+++ Supplied data +++
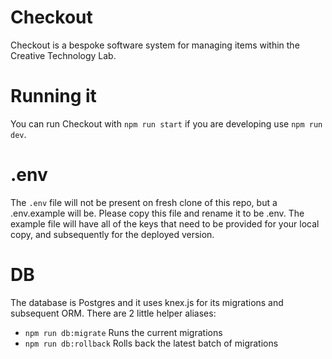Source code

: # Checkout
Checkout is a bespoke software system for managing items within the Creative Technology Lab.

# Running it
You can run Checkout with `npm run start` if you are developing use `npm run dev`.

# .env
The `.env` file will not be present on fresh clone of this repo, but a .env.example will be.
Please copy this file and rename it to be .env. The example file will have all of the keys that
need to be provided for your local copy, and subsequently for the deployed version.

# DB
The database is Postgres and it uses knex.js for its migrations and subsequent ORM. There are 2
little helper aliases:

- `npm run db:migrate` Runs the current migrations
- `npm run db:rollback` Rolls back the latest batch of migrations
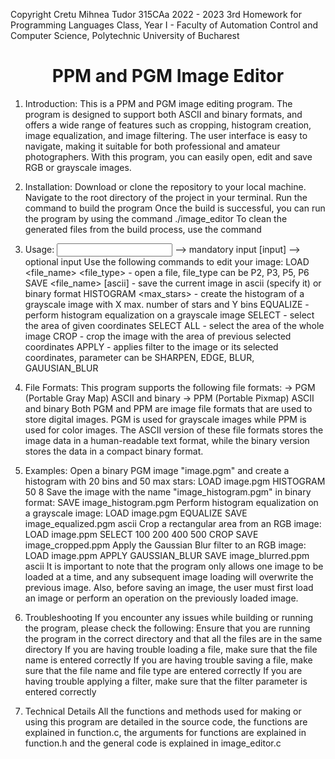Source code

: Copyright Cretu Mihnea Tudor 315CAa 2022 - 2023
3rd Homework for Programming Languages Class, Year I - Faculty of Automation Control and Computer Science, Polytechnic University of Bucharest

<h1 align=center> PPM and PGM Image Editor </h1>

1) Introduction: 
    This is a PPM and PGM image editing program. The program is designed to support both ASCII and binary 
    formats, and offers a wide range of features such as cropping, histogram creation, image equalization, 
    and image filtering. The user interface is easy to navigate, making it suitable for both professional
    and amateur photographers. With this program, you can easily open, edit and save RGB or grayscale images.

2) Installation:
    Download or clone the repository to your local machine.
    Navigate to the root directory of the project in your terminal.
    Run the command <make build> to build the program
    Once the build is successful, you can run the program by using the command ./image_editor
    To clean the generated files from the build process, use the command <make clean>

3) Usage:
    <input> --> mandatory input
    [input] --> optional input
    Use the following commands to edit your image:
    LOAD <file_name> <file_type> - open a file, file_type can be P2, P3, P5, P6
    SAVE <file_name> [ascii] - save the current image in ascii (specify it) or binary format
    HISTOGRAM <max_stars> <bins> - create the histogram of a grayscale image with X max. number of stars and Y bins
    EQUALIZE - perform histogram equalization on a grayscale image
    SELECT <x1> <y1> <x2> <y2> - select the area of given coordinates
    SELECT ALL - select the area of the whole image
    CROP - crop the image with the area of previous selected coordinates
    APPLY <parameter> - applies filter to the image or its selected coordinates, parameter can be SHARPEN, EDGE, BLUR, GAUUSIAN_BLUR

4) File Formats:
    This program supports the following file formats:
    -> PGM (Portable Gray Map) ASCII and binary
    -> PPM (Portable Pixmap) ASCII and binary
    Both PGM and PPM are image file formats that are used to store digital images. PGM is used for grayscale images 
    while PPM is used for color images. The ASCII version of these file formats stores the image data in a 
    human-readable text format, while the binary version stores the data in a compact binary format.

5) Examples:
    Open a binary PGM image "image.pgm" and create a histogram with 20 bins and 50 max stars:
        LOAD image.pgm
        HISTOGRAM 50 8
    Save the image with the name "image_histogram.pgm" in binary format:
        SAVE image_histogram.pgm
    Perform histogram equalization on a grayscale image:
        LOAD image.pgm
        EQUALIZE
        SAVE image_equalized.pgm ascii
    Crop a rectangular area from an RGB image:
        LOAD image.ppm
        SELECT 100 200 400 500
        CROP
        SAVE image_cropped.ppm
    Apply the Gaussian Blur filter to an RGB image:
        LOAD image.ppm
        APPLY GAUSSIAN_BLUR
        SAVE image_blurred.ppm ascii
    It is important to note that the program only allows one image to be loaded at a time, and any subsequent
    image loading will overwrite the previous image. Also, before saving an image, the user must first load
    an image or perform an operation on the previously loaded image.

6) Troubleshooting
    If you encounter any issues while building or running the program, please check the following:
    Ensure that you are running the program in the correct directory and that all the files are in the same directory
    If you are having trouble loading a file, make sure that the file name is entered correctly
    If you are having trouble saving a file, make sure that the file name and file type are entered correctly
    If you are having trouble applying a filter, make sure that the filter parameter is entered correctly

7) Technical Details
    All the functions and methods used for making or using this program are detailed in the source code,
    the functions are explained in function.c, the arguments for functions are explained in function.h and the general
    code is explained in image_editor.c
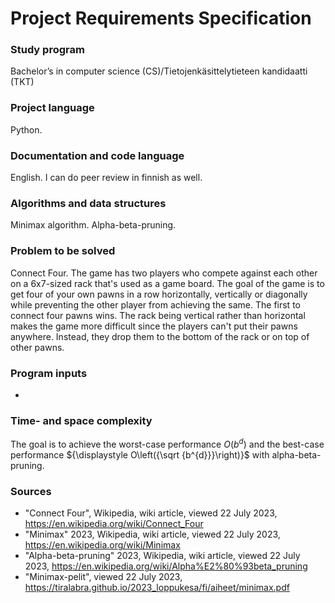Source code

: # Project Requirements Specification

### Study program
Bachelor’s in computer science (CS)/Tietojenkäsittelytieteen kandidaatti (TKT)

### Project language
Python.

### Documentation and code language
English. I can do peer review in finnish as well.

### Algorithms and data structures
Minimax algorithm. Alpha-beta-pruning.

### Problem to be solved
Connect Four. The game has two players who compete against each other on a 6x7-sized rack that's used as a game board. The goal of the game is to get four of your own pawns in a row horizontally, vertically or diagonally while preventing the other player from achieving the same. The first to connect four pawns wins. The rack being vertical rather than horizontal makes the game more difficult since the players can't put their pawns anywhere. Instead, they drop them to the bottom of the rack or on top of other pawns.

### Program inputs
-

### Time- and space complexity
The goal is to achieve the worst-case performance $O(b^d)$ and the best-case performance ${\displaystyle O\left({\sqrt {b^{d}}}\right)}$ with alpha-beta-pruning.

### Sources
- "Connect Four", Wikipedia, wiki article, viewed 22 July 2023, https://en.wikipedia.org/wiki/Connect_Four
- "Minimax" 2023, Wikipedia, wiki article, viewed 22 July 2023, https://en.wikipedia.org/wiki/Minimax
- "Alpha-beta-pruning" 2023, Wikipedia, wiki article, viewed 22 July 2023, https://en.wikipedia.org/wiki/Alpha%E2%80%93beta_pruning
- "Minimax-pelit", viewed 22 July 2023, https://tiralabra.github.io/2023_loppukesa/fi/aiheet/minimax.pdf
+++
What you will do
This task asks for the data above repeated exactly, without a single picture.

Result of the task
Source code

: # Checkout
Checkout is a bespoke software system for managing items within the Creative Technology Lab.

# Running it
You can run Checkout with `npm run start` if you are developing use `npm run dev`.

# .env
The `.env` file will not be present on fresh clone of this repo, but a .env.example will be.
Please copy this file and rename it to be .env. The example file will have all of the keys that
need to be provided for your local copy, and subsequently for the deployed version.

# DB
The database is Postgres and it uses knex.js for its migrations and subsequent ORM. There are 2
little helper aliases:

- `npm run db:migrate` Runs the current migrations
- `npm run db:rollback` Rolls back the latest batch of migrations
Source code

: Copyright Cretu Mihnea Tudor 315CAa 2022 - 2023
3rd Homework for Programming Languages Class, Year I - Faculty of Automation Control and Computer Science, Polytechnic University of Bucharest

<h1 align=center> PPM and PGM Image Editor </h1>

1) Introduction: 
    This is a PPM and PGM image editing program. The program is designed to support both ASCII and binary 
    formats, and offers a wide range of features such as cropping, histogram creation, image equalization, 
    and image filtering. The user interface is easy to navigate, making it suitable for both professional
    and amateur photographers. With this program, you can easily open, edit and save RGB or grayscale images.

2) Installation:
    Download or clone the repository to your local machine.
    Navigate to the root directory of the project in your terminal.
    Run the command <make build> to build the program
    Once the build is successful, you can run the program by using the command ./image_editor
    To clean the generated files from the build process, use the command <make clean>

3) Usage:
    <input> --> mandatory input
    [input] --> optional input
    Use the following commands to edit your image:
    LOAD <file_name> <file_type> - open a file, file_type can be P2, P3, P5, P6
    SAVE <file_name> [ascii] - save the current image in ascii (specify it) or binary format
    HISTOGRAM <max_stars> <bins> - create the histogram of a grayscale image with X max. number of stars and Y bins
    EQUALIZE - perform histogram equalization on a grayscale image
    SELECT <x1> <y1> <x2> <y2> - select the area of given coordinates
    SELECT ALL - select the area of the whole image
    CROP - crop the image with the area of previous selected coordinates
    APPLY <parameter> - applies filter to the image or its selected coordinates, parameter can be SHARPEN, EDGE, BLUR, GAUUSIAN_BLUR

4) File Formats:
    This program supports the following file formats:
    -> PGM (Portable Gray Map) ASCII and binary
    -> PPM (Portable Pixmap) ASCII and binary
    Both PGM and PPM are image file formats that are used to store digital images. PGM is used for grayscale images 
    while PPM is used for color images. The ASCII version of these file formats stores the image data in a 
    human-readable text format, while the binary version stores the data in a compact binary format.

5) Examples:
    Open a binary PGM image "image.pgm" and create a histogram with 20 bins and 50 max stars:
        LOAD image.pgm
        HISTOGRAM 50 8
    Save the image with the name "image_histogram.pgm" in binary format:
        SAVE image_histogram.pgm
    Perform histogram equalization on a grayscale image:
        LOAD image.pgm
        EQUALIZE
        SAVE image_equalized.pgm ascii
    Crop a rectangular area from an RGB image:
        LOAD image.ppm
        SELECT 100 200 400 500
        CROP
        SAVE image_cropped.ppm
    Apply the Gaussian Blur filter to an RGB image:
        LOAD image.ppm
        APPLY GAUSSIAN_BLUR
        SAVE image_blurred.ppm ascii
    It is important to note that the program only allows one image to be loaded at a time, and any subsequent
    image loading will overwrite the previous image. Also, before saving an image, the user must first load
    an image or perform an operation on the previously loaded image.

6) Troubleshooting
    If you encounter any issues while building or running the program, please check the following:
    Ensure that you are running the program in the correct directory and that all the files are in the same directory
    If you are having trouble loading a file, make sure that the file name is entered correctly
    If you are having trouble saving a file, make sure that the file name and file type are entered correctly
    If you are having trouble applying a filter, make sure that the filter parameter is entered correctly

7) Technical Details
    All the functions and methods used for making or using this program are detailed in the source code,
    the functions are explained in function.c, the arguments for functions are explained in function.h and the general
    code is explained in image_editor.c
Source code

: # Project Requirements Specification

### Study program
Bachelor’s in computer science (CS)/Tietojenkäsittelytieteen kandidaatti (TKT)

### Project language
Python.

### Documentation and code language
English. I can do peer review in finnish as well.

### Algorithms and data structures
Minimax algorithm. Alpha-beta-pruning.

### Problem to be solved
Connect Four. The game has two players who compete against each other on a 6x7-sized rack that's used as a game board. The goal of the game is to get four of your own pawns in a row horizontally, vertically or diagonally while preventing the other player from achieving the same. The first to connect four pawns wins. The rack being vertical rather than horizontal makes the game more difficult since the players can't put their pawns anywhere. Instead, they drop them to the bottom of the rack or on top of other pawns.

### Program inputs
-

### Time- and space complexity
The goal is to achieve the worst-case performance $O(b^d)$ and the best-case performance ${\displaystyle O\left({\sqrt {b^{d}}}\right)}$ with alpha-beta-pruning.

### Sources
- "Connect Four", Wikipedia, wiki article, viewed 22 July 2023, https://en.wikipedia.org/wiki/Connect_Four
- "Minimax" 2023, Wikipedia, wiki article, viewed 22 July 2023, https://en.wikipedia.org/wiki/Minimax
- "Alpha-beta-pruning" 2023, Wikipedia, wiki article, viewed 22 July 2023, https://en.wikipedia.org/wiki/Alpha%E2%80%93beta_pruning
- "Minimax-pelit", viewed 22 July 2023, https://tiralabra.github.io/2023_loppukesa/fi/aiheet/minimax.pdf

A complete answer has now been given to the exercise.